Since EtOAc-fr was identified to have the most potent anti-inflammatory property against LPS-induced inflammation, we further evaluated its anti-inflammatory mechanism. Previously, it has been demonstrated that treatment with IDN water extract effectively reduced the expression of pro-inflammatory proteins, such as NF-κB and MAPKs (121618), but the effects of IDN MeOH-ex and its solvent fractions on the expression of pro-inflammatory proteins regulating NO production and PGE₂ generation have not been extensively investigated. To investigate the possible mode of action, we tested the effect of IDN EtOAc-fr on iNOS and COX-2 expression in LPS-stimulated RAW264.7 cells. Stimulation with LPS upregulated the expression of iNOS and COX-2 in cells compared with the unstimulated controls. We found that treatment of cells with IDN EtOAc-fr significantly suppressed LPS-induced iNOS expression in a dose-dependent manner (Fig. 3A). This result suggests that the IDN EtOAc-fr inhibits LPSinduced NO production and PGE2 generation through suppression of iNOS and COX-2 expression. To examine whether the anti-inflammatory activity of IDN EtOAc-fr in RAW264.7 cells is attributable to its cytotoxicity, we examined the effect of IDN EtOAc-fr treatment on cell viability. Importantly, an MTT assay using RAW264.7 cells treated with IDN EtOAc-fr alone (up to 200 µg/mL) showed that the cell morphology (Fig. 3D) and cell viability (Fig. 3E) were not significantly altered. These results demonstrated that IDN EtOAc-fr exhibited anti-inflammatory activity without affecting cell viability.

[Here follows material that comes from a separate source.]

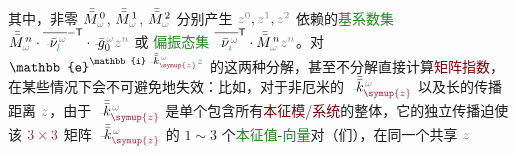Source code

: 其中，非零 $\bar{\bar{M}}_{\mathcolor{gray}{\omega}}^{\;\! 0}$, $\bar{\bar{M}}_{\mathcolor{gray}{\omega}}^{\;\! 1}$, $\bar{\bar{M}}_{\mathcolor{gray}{\omega}}^{\;\! 2}$ 分别产生 $\mathcolor{gray}{z^0}, \mathcolor{gray}{z^1}, \mathcolor{gray}{z^2}$ 依赖的\textcolor{ForestGreen}{基系数集} $\bar{\bar{M}}_{\mathcolor{gray}{\omega}}^{\;\! n} \cdot \overline{\Xint{\begin{smallmatrix} ~ \\ {}^{}_{\mathcolor{gray}{-}} \\ ~ \end{smallmatrix}}{15}{\bar{\nu}}^{\;\!\mathcolor{gray}{\omega}}_{\textcolor{ForestGreen}{l}}}^{-{\mathsf{T}}} \cdot \Xint{{}^{}_{\mathcolor{gray}{-}}}{10}{\bar{g}}^{\;\!\mathcolor{gray}{\omega}}_0 \mathcolor{gray}{z^n}$ 或 \textcolor{ForestGreen}{偏振态集} $\overline{\Xint{\begin{smallmatrix} ~ \\ {}^{}_{\mathcolor{gray}{-}} \\ ~ \end{smallmatrix}}{15}{\bar{\nu}}^{\;\!\mathcolor{gray}{\omega}}_{\textcolor{ForestGreen}{\imath}}}^\mathsf{T} \cdot \bar{\bar{M}}_{\mathcolor{gray}{\omega}}^{\;\! n} \mathcolor{gray}{z^n}$。对 $\mathbb{e}^{\mathbb{i} \Xint{\begin{smallmatrix} ~ \\ {}^{}_{\mathcolor{gray}{-}} \\ ~ \end{smallmatrix}}{15}{\bar{\bar{k}}}_{\textcolor{Maroon}{\symup{z}}}^{\;\! \mathcolor{gray}{\omega}} \mathcolor{gray}{z}}$ 的这两种分解，甚至不分解直接计算\textcolor{Maroon}{矩阵指数}，在某些情况下会不可避免地失效：比如，对于非厄米的 $\Xint{\begin{smallmatrix} ~ \\ {}^{}_{\mathcolor{gray}{-}} \\ ~ \end{smallmatrix}}{15}{\bar{\bar{k}}}_{\textcolor{Maroon}{\symup{z}}}^{\;\! \mathcolor{gray}{\omega}}$ 以及长的传播距离 $\mathcolor{gray}{z}$，由于 $\Xint{\begin{smallmatrix} ~ \\ {}^{}_{\mathcolor{gray}{-}} \\ ~ \end{smallmatrix}}{15}{\bar{\bar{k}}}_{\textcolor{Maroon}{\symup{z}}}^{\;\! \mathcolor{gray}{\omega}}$ 是单个包含所有\textcolor{Maroon}{本征模}/\textcolor{Maroon}{系统}的整体，它的独立传播迫使该 $\textcolor{Maroon}{3 \times 3}$ 矩阵 $\Xint{\begin{smallmatrix} ~ \\ {}^{}_{\mathcolor{gray}{-}} \\ ~ \end{smallmatrix}}{15}{\bar{\bar{k}}}_{\textcolor{Maroon}{\symup{z}}}^{\;\! \mathcolor{gray}{\omega}}$ 的 $1\sim3$ 个\textcolor{ForestGreen}{本征值}-\textcolor{ForestGreen}{向量}对（们），在同一个共享 $\mathcolor{gray}{z}$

In conclusion, we identified the EtOAc-fr of IDN MeOH-ex as an anti-inflammatory substance that effectively inhibited LPS-induced NO production and PGE₂ generation by suppressing iNOS and COX-2 expressions in RAW264.7 cells. Therefore, the bioactive components of IDN EtOAc-fr may be promising natural anti-inflammatory compounds for the prevention and treatment of multiple inflammatory diseases. Further studies are required to identify the bioactive compounds of IDN.